**Assignment**
Transcribe the listing word for word. Begin at its first line and end with the line containing "nfpm.exe (https://dl.nfive.io/nfpm.exe)".

**Information**
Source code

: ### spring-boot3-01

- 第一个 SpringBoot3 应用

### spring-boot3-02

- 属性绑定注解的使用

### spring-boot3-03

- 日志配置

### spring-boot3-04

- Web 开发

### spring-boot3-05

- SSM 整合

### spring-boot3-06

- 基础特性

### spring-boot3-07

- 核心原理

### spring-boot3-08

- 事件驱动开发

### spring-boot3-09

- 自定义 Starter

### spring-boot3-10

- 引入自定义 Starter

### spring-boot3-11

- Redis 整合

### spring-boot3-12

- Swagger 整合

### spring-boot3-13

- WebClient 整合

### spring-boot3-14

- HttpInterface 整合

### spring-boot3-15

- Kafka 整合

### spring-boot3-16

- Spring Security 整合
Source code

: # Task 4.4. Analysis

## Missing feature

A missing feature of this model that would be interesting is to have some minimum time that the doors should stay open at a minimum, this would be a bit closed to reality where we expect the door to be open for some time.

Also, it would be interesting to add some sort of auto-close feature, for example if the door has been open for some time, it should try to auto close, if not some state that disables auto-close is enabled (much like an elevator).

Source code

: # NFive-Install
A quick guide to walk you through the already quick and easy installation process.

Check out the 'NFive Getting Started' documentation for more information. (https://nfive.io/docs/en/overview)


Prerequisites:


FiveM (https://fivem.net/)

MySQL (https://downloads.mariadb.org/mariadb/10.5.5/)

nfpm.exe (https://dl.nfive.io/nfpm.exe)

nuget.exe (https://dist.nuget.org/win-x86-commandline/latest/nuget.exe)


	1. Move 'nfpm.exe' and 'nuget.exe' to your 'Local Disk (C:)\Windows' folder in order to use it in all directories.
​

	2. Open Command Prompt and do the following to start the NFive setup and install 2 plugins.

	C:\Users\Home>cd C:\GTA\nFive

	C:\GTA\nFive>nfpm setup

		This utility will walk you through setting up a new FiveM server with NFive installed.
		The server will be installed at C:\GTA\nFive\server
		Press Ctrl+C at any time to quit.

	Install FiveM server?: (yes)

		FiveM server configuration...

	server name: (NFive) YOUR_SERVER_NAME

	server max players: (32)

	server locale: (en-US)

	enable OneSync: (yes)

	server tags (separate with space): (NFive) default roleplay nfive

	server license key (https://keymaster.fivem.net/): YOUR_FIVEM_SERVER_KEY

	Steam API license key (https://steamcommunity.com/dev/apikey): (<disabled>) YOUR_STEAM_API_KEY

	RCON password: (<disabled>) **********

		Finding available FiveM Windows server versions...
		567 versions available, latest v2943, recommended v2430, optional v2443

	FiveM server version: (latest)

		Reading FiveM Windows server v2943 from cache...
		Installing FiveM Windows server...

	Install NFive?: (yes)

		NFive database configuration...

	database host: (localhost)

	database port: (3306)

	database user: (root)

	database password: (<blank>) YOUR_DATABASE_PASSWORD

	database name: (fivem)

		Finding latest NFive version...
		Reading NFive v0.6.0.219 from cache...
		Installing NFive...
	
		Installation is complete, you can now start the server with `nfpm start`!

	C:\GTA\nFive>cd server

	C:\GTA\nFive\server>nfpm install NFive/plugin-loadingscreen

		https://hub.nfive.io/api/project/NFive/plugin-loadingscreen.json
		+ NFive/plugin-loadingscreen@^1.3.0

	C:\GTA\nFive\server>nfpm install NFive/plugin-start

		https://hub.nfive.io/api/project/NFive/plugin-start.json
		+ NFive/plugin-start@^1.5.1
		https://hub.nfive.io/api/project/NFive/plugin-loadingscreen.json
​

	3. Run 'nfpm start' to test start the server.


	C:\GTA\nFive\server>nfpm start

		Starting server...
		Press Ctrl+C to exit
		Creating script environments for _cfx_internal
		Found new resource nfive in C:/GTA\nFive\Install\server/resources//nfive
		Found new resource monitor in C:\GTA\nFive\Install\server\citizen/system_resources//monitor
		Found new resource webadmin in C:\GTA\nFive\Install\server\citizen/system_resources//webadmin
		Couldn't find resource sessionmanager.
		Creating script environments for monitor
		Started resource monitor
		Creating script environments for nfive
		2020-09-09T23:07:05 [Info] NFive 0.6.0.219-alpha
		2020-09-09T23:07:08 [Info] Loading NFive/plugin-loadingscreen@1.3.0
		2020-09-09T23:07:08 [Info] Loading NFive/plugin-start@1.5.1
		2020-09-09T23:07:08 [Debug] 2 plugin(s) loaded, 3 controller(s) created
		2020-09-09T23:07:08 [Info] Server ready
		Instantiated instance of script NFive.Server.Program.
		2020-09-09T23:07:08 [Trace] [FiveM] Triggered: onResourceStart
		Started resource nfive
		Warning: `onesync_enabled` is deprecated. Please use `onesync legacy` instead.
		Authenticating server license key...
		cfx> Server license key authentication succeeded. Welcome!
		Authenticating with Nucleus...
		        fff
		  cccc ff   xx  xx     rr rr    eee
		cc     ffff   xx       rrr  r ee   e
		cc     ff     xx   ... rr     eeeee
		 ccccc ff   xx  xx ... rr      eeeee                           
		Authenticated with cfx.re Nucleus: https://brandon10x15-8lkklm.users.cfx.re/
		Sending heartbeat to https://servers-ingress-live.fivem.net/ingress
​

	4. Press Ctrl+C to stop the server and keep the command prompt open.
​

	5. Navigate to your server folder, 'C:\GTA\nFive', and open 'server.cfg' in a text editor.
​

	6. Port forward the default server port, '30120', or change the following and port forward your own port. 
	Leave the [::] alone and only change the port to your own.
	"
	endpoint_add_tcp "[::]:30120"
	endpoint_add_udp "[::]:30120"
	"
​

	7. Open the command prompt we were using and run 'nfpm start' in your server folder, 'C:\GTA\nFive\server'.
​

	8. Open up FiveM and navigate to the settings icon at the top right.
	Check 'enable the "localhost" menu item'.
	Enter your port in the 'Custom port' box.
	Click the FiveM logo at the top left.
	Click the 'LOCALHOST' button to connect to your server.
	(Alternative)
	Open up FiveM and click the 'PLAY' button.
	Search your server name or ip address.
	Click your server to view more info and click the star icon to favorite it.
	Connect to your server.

**Answer to this problem**
Source code

: ### spring-boot3-01

- 第一个 SpringBoot3 应用

### spring-boot3-02

- 属性绑定注解的使用

### spring-boot3-03

- 日志配置

### spring-boot3-04

- Web 开发

### spring-boot3-05

- SSM 整合

### spring-boot3-06

- 基础特性

### spring-boot3-07

- 核心原理

### spring-boot3-08

- 事件驱动开发

### spring-boot3-09

- 自定义 Starter

### spring-boot3-10

- 引入自定义 Starter

### spring-boot3-11

- Redis 整合

### spring-boot3-12

- Swagger 整合

### spring-boot3-13

- WebClient 整合

### spring-boot3-14

- HttpInterface 整合

### spring-boot3-15

- Kafka 整合

### spring-boot3-16

- Spring Security 整合
Source code

: # Task 4.4. Analysis

## Missing feature

A missing feature of this model that would be interesting is to have some minimum time that the doors should stay open at a minimum, this would be a bit closed to reality where we expect the door to be open for some time.

Also, it would be interesting to add some sort of auto-close feature, for example if the door has been open for some time, it should try to auto close, if not some state that disables auto-close is enabled (much like an elevator).

Source code

: # NFive-Install
A quick guide to walk you through the already quick and easy installation process.

Check out the 'NFive Getting Started' documentation for more information. (https://nfive.io/docs/en/overview)


Prerequisites:


FiveM (https://fivem.net/)

MySQL (https://downloads.mariadb.org/mariadb/10.5.5/)

nfpm.exe (https://dl.nfive.io/nfpm.exe)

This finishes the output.